____ Provided information

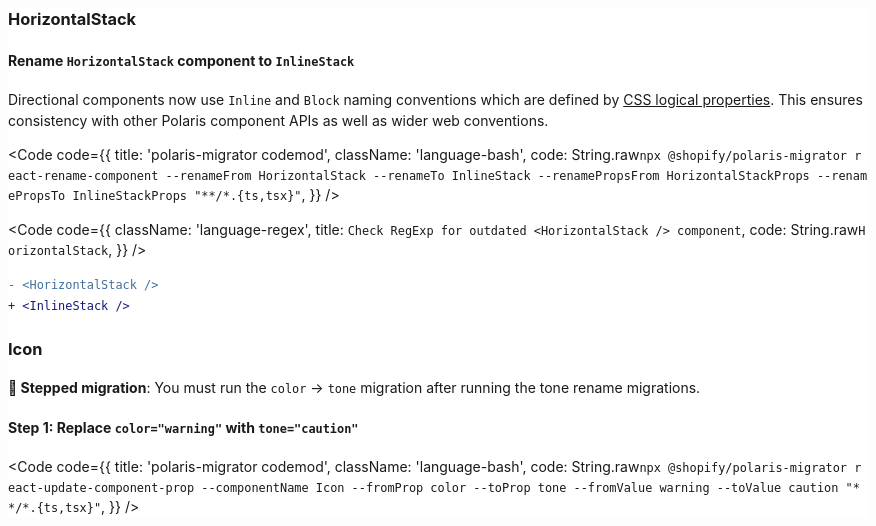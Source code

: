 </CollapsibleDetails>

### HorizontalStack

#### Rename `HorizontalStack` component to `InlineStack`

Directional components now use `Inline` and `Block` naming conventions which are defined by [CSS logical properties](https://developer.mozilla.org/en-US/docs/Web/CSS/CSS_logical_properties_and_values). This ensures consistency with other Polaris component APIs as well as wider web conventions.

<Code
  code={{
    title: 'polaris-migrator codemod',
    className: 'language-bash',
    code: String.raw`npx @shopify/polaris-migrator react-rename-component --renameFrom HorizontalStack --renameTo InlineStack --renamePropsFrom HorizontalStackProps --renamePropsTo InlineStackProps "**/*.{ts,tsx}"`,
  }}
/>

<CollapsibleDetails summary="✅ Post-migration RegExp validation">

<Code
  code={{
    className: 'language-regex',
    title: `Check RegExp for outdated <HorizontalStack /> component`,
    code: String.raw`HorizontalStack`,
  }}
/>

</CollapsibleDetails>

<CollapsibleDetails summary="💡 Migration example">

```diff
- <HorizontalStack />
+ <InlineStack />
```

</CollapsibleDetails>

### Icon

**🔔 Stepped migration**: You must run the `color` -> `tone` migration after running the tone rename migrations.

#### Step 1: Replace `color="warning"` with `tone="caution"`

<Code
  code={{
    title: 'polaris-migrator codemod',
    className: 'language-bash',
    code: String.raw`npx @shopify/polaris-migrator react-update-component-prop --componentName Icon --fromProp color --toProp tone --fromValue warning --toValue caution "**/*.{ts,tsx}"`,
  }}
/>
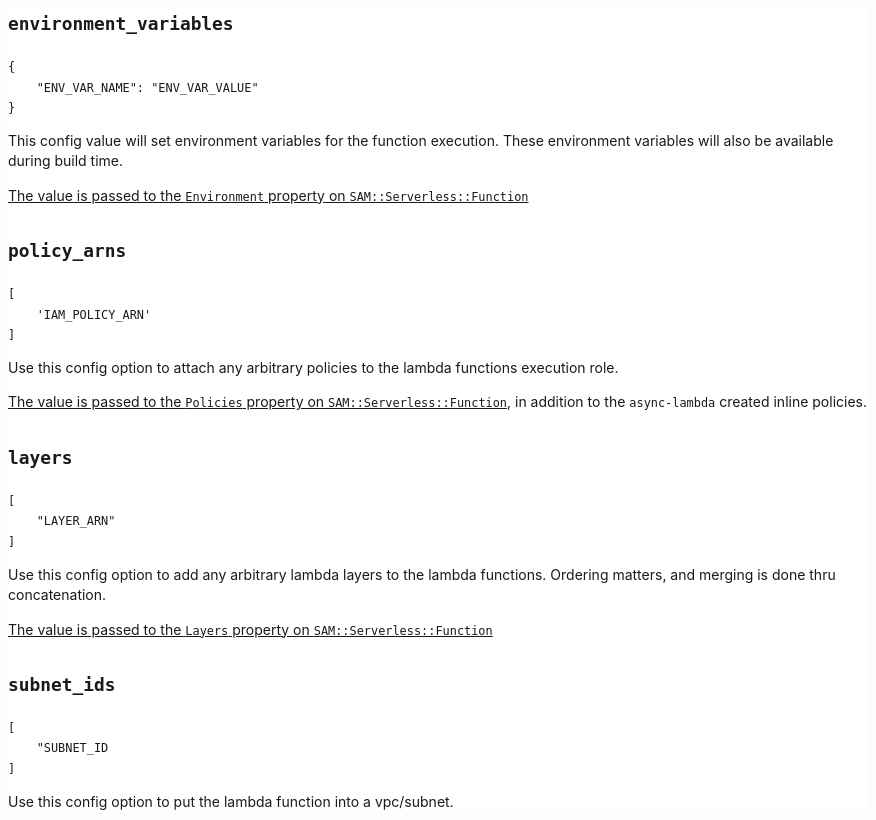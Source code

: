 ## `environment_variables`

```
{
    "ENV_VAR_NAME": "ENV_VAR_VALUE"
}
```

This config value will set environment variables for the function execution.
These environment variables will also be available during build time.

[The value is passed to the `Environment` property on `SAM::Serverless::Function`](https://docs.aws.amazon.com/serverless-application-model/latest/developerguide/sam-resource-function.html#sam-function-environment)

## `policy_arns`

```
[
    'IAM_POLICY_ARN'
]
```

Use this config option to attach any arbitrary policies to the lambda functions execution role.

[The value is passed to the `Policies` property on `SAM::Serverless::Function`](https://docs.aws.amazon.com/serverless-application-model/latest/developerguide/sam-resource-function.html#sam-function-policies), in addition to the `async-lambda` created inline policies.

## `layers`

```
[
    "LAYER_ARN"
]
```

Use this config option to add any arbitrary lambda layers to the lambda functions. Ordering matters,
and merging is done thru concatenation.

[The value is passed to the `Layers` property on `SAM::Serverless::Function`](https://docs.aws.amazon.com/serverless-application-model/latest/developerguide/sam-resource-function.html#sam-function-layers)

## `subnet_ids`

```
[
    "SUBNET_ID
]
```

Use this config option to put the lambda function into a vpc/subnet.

________
____ Provided information

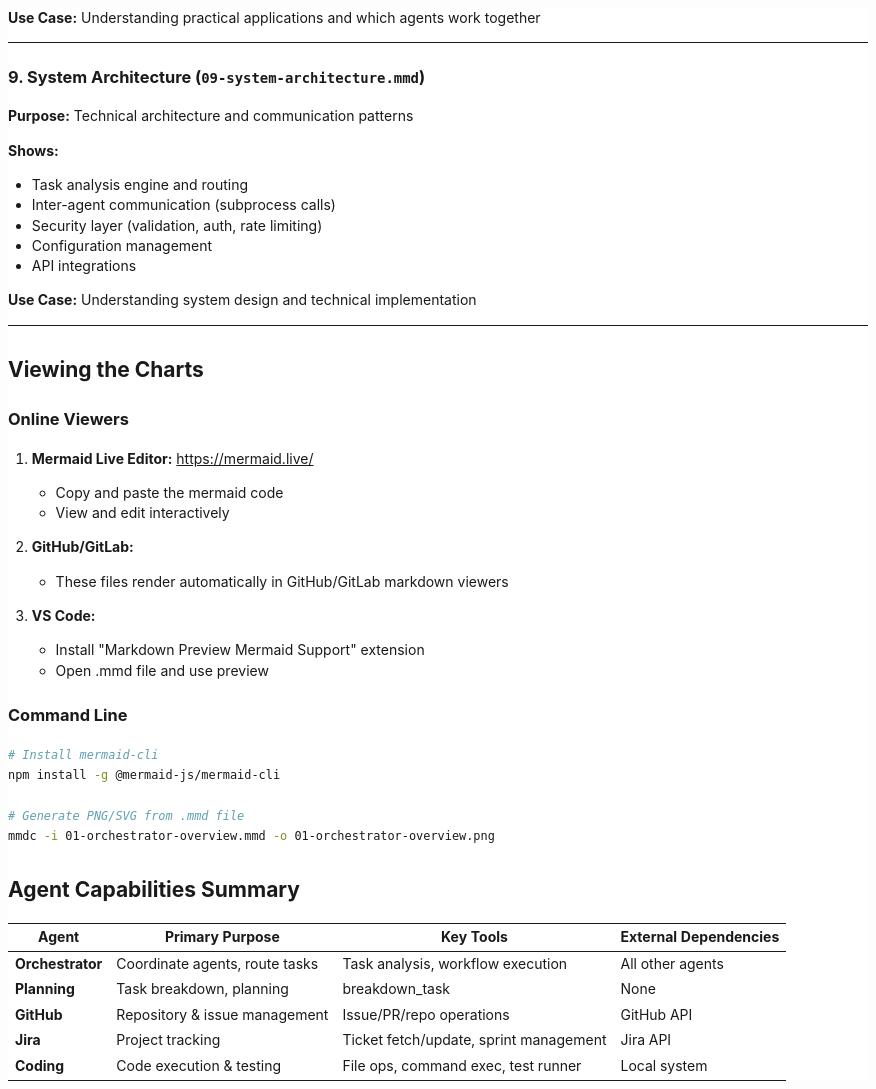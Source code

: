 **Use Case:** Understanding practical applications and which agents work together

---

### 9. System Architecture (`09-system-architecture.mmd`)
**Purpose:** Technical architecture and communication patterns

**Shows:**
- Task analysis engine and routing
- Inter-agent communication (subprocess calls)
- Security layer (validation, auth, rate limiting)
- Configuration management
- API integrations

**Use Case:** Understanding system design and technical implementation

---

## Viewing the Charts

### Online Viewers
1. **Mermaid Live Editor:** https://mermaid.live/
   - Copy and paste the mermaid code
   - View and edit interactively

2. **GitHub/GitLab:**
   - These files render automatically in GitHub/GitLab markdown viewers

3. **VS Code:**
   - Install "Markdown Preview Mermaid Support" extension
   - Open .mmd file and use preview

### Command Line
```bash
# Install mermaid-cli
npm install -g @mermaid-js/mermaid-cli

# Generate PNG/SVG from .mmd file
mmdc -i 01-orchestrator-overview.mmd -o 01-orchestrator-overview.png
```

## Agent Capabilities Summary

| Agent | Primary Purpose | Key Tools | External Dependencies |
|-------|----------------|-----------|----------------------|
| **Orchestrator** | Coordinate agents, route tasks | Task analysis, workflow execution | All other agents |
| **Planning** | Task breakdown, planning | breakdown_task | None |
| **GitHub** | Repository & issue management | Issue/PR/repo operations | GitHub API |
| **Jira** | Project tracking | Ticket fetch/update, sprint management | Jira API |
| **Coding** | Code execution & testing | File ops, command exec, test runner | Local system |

________
____ Provided information

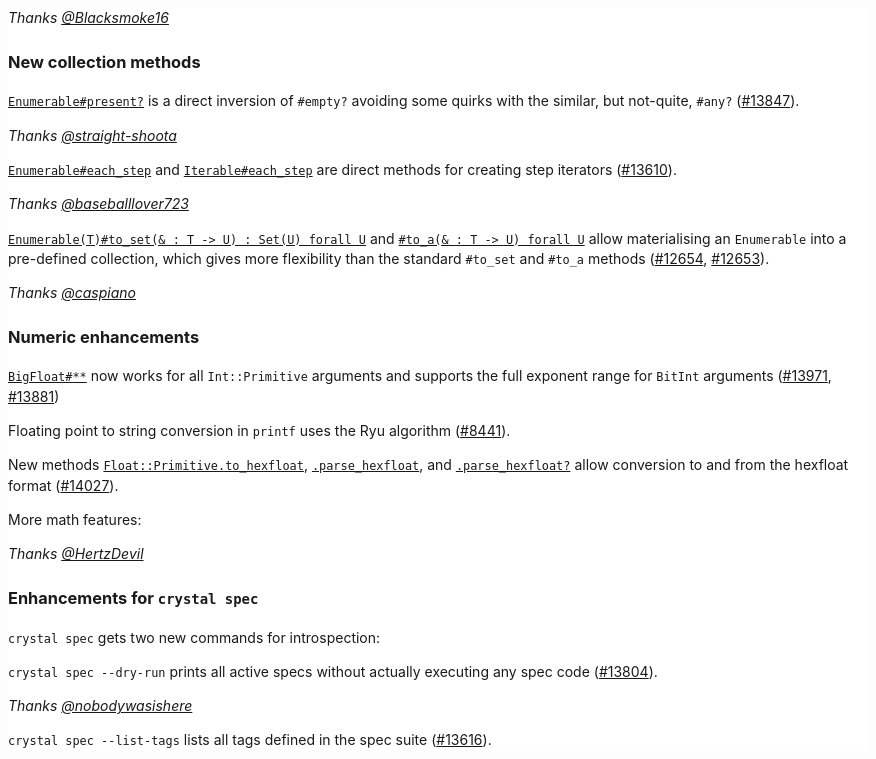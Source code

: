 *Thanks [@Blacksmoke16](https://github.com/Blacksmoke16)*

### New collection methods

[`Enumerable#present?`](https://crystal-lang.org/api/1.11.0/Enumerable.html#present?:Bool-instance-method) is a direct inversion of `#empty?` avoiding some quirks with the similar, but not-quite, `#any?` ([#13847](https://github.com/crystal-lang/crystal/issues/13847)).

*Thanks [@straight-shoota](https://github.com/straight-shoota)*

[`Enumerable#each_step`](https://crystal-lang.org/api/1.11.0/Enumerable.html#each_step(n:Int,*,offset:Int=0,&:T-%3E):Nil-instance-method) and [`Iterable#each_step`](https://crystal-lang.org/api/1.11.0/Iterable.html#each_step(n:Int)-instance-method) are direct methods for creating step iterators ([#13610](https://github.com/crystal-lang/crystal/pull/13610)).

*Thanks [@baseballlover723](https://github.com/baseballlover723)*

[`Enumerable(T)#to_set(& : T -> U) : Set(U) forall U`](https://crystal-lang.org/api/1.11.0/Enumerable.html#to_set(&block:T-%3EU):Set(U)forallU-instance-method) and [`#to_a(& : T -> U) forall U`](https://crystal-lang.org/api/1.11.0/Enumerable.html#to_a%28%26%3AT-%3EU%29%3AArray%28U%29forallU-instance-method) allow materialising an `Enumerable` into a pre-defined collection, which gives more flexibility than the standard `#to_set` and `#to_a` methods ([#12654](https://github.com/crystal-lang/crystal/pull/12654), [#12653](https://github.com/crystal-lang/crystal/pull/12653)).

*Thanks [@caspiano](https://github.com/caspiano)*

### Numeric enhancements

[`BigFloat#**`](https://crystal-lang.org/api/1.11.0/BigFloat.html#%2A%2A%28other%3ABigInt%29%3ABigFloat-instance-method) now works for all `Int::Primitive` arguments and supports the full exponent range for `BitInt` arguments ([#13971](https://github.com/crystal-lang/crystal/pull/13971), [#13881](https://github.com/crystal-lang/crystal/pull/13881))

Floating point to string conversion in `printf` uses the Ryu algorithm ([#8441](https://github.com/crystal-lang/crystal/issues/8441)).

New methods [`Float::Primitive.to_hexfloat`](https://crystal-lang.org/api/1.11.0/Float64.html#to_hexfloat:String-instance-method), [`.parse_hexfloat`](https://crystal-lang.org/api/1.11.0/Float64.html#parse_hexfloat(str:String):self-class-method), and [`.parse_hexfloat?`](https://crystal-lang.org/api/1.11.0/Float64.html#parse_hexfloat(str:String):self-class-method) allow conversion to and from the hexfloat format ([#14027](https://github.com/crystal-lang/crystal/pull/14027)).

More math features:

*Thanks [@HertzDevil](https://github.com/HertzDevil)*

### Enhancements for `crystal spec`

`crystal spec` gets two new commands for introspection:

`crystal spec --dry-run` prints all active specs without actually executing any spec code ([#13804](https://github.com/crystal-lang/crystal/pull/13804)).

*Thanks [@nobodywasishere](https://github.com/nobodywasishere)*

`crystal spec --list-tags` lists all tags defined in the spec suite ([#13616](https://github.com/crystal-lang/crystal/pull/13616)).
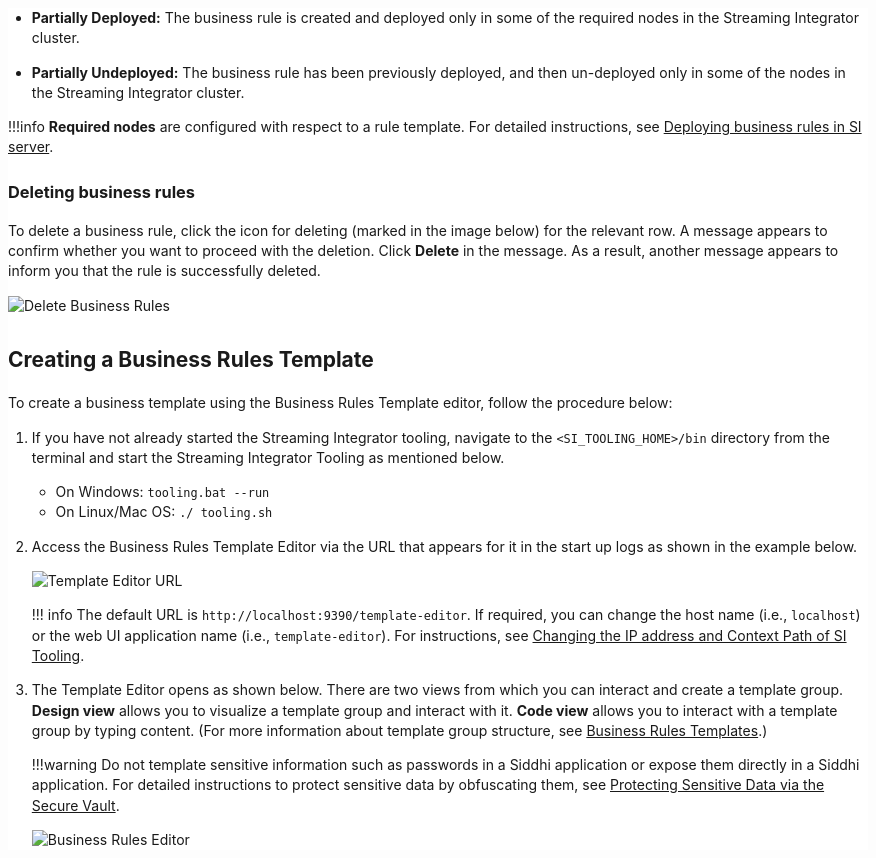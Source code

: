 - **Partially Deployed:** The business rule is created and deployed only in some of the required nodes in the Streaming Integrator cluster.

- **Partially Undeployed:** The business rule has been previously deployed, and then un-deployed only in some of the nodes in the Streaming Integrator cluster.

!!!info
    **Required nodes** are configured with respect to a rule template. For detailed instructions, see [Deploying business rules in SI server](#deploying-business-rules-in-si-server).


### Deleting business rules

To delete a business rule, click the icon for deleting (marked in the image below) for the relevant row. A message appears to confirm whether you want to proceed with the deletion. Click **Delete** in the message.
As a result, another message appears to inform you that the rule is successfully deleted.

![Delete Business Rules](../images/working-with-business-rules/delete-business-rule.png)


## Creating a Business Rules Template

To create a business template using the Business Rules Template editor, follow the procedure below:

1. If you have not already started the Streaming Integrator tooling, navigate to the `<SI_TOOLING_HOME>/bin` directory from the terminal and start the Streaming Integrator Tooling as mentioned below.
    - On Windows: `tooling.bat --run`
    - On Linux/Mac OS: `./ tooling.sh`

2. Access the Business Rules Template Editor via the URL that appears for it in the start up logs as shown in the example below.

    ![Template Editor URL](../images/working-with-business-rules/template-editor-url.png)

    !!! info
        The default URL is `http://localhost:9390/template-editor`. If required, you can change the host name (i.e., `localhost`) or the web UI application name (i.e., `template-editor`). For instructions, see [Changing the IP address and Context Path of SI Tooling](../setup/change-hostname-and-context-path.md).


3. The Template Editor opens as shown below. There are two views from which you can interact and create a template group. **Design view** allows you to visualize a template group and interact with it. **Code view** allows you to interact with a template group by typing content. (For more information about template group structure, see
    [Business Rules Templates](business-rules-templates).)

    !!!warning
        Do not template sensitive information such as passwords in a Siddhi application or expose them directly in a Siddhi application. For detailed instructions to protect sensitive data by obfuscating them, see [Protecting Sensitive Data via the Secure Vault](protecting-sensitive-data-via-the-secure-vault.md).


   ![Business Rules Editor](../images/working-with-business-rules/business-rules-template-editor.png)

________

- [Exercise aim] Could you restate, word for word, the lines above from the one with "- Open .mmd file and use preview" to the one with "## Agent Capabilities Summary", both included?

- [Task output]
   - Open .mmd file and use preview

### Command Line
```bash
# Install mermaid-cli
npm install -g @mermaid-js/mermaid-cli

# Generate PNG/SVG from .mmd file
mmdc -i 01-orchestrator-overview.mmd -o 01-orchestrator-overview.png
```

## Agent Capabilities Summary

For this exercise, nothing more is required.